> _TASK INSTRUCTIONS_:
Give back all of the records, exactly and completely.

(Dataset excerpts)
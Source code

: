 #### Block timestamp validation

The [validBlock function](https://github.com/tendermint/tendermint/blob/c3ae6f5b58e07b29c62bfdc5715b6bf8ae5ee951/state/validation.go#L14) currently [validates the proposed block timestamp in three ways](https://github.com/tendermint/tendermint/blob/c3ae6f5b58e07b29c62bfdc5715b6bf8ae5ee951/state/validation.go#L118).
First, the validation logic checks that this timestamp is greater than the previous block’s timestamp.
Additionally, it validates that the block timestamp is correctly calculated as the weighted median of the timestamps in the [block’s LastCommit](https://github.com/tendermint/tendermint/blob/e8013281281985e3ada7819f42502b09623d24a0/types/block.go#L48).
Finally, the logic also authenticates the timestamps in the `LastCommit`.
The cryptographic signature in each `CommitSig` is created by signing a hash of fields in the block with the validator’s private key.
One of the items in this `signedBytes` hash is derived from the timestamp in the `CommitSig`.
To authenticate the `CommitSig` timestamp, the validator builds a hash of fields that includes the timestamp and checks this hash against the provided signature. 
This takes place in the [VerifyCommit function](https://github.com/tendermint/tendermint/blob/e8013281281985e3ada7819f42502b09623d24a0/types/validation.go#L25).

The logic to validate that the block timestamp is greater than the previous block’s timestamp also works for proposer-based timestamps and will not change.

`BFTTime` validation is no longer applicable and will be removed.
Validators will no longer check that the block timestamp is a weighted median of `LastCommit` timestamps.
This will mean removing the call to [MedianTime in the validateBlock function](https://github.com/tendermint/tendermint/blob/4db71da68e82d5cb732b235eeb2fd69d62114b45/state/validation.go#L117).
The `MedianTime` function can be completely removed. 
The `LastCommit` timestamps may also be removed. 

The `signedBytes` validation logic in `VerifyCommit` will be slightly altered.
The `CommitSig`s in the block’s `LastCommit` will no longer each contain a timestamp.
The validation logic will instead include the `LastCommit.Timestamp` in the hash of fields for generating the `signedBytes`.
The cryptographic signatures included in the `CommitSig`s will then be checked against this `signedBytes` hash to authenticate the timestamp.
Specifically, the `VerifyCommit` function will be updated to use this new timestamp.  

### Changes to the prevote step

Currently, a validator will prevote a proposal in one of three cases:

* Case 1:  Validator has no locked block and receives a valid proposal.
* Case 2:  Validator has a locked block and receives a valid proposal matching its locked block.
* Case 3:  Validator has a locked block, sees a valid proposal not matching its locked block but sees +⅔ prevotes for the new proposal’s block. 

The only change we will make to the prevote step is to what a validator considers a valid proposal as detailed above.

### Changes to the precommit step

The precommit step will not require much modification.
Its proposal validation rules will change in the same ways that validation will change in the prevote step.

> _COMPLETED TASK_:
Source code

: #### Block timestamp validation

The [validBlock function](https://github.com/tendermint/tendermint/blob/c3ae6f5b58e07b29c62bfdc5715b6bf8ae5ee951/state/validation.go#L14) currently [validates the proposed block timestamp in three ways](https://github.com/tendermint/tendermint/blob/c3ae6f5b58e07b29c62bfdc5715b6bf8ae5ee951/state/validation.go#L118).
First, the validation logic checks that this timestamp is greater than the previous block’s timestamp.
Additionally, it validates that the block timestamp is correctly calculated as the weighted median of the timestamps in the [block’s LastCommit](https://github.com/tendermint/tendermint/blob/e8013281281985e3ada7819f42502b09623d24a0/types/block.go#L48).
Finally, the logic also authenticates the timestamps in the `LastCommit`.
The cryptographic signature in each `CommitSig` is created by signing a hash of fields in the block with the validator’s private key.
One of the items in this `signedBytes` hash is derived from the timestamp in the `CommitSig`.
To authenticate the `CommitSig` timestamp, the validator builds a hash of fields that includes the timestamp and checks this hash against the provided signature. 
This takes place in the [VerifyCommit function](https://github.com/tendermint/tendermint/blob/e8013281281985e3ada7819f42502b09623d24a0/types/validation.go#L25).

The logic to validate that the block timestamp is greater than the previous block’s timestamp also works for proposer-based timestamps and will not change.

`BFTTime` validation is no longer applicable and will be removed.
Validators will no longer check that the block timestamp is a weighted median of `LastCommit` timestamps.
This will mean removing the call to [MedianTime in the validateBlock function](https://github.com/tendermint/tendermint/blob/4db71da68e82d5cb732b235eeb2fd69d62114b45/state/validation.go#L117).
The `MedianTime` function can be completely removed. 
The `LastCommit` timestamps may also be removed. 

The `signedBytes` validation logic in `VerifyCommit` will be slightly altered.
The `CommitSig`s in the block’s `LastCommit` will no longer each contain a timestamp.
The validation logic will instead include the `LastCommit.Timestamp` in the hash of fields for generating the `signedBytes`.
The cryptographic signatures included in the `CommitSig`s will then be checked against this `signedBytes` hash to authenticate the timestamp.
Specifically, the `VerifyCommit` function will be updated to use this new timestamp.  

### Changes to the prevote step

Currently, a validator will prevote a proposal in one of three cases:

* Case 1:  Validator has no locked block and receives a valid proposal.
* Case 2:  Validator has a locked block and receives a valid proposal matching its locked block.
* Case 3:  Validator has a locked block, sees a valid proposal not matching its locked block but sees +⅔ prevotes for the new proposal’s block. 

The only change we will make to the prevote step is to what a validator considers a valid proposal as detailed above.

### Changes to the precommit step

The precommit step will not require much modification.
Its proposal validation rules will change in the same ways that validation will change in the prevote step.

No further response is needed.